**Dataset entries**

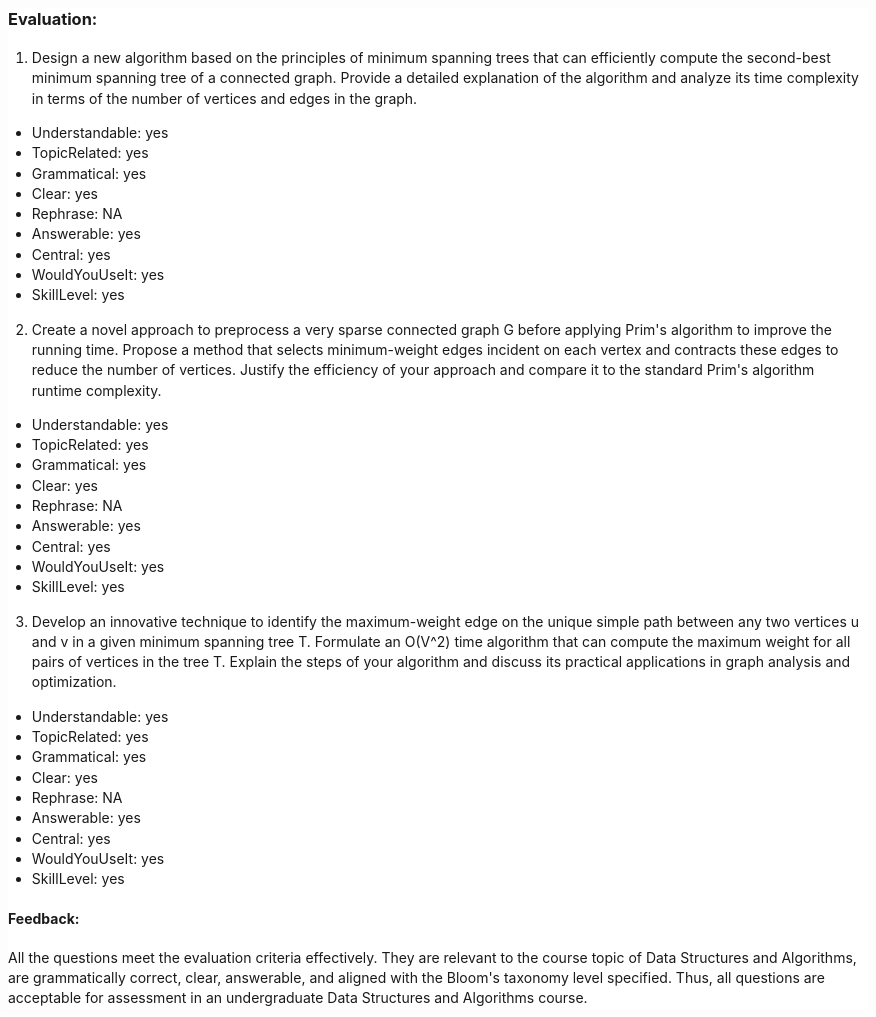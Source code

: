 ### **Evaluation:**

1. Design a new algorithm based on the principles of minimum spanning trees that can efficiently compute the second-best minimum spanning tree of a connected graph. Provide a detailed explanation of the algorithm and analyze its time complexity in terms of the number of vertices and edges in the graph.

- Understandable: yes
- TopicRelated: yes
- Grammatical: yes
- Clear: yes
- Rephrase: NA
- Answerable: yes
- Central: yes
- WouldYouUseIt: yes
- SkillLevel: yes

2. Create a novel approach to preprocess a very sparse connected graph G before applying Prim's algorithm to improve the running time. Propose a method that selects minimum-weight edges incident on each vertex and contracts these edges to reduce the number of vertices. Justify the efficiency of your approach and compare it to the standard Prim's algorithm runtime complexity.

- Understandable: yes
- TopicRelated: yes
- Grammatical: yes
- Clear: yes
- Rephrase: NA
- Answerable: yes
- Central: yes
- WouldYouUseIt: yes
- SkillLevel: yes

3. Develop an innovative technique to identify the maximum-weight edge on the unique simple path between any two vertices u and v in a given minimum spanning tree T. Formulate an O(V^2) time algorithm that can compute the maximum weight for all pairs of vertices in the tree T. Explain the steps of your algorithm and discuss its practical applications in graph analysis and optimization.

- Understandable: yes
- TopicRelated: yes
- Grammatical: yes
- Clear: yes
- Rephrase: NA
- Answerable: yes
- Central: yes
- WouldYouUseIt: yes
- SkillLevel: yes

#### Feedback:

All the questions meet the evaluation criteria effectively. They are relevant to the course topic of Data Structures and Algorithms, are grammatically correct, clear, answerable, and aligned with the Bloom's taxonomy level specified. Thus, all questions are acceptable for assessment in an undergraduate Data Structures and Algorithms course.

**WHAT TO PRODUCE**
Print every line above once more, exactly. Omit the pictures.

**TASK RESULT**
Source code

: ### **Evaluation:**

1. Design a new algorithm based on the principles of minimum spanning trees that can efficiently compute the second-best minimum spanning tree of a connected graph. Provide a detailed explanation of the algorithm and analyze its time complexity in terms of the number of vertices and edges in the graph.

- Understandable: yes
- TopicRelated: yes
- Grammatical: yes
- Clear: yes
- Rephrase: NA
- Answerable: yes
- Central: yes
- WouldYouUseIt: yes
- SkillLevel: yes

2. Create a novel approach to preprocess a very sparse connected graph G before applying Prim's algorithm to improve the running time. Propose a method that selects minimum-weight edges incident on each vertex and contracts these edges to reduce the number of vertices. Justify the efficiency of your approach and compare it to the standard Prim's algorithm runtime complexity.

- Understandable: yes
- TopicRelated: yes
- Grammatical: yes
- Clear: yes
- Rephrase: NA
- Answerable: yes
- Central: yes
- WouldYouUseIt: yes
- SkillLevel: yes

3. Develop an innovative technique to identify the maximum-weight edge on the unique simple path between any two vertices u and v in a given minimum spanning tree T. Formulate an O(V^2) time algorithm that can compute the maximum weight for all pairs of vertices in the tree T. Explain the steps of your algorithm and discuss its practical applications in graph analysis and optimization.

- Understandable: yes
- TopicRelated: yes
- Grammatical: yes
- Clear: yes
- Rephrase: NA
- Answerable: yes
- Central: yes
- WouldYouUseIt: yes
- SkillLevel: yes

#### Feedback:

All the questions meet the evaluation criteria effectively. They are relevant to the course topic of Data Structures and Algorithms, are grammatically correct, clear, answerable, and aligned with the Bloom's taxonomy level specified. Thus, all questions are acceptable for assessment in an undergraduate Data Structures and Algorithms course.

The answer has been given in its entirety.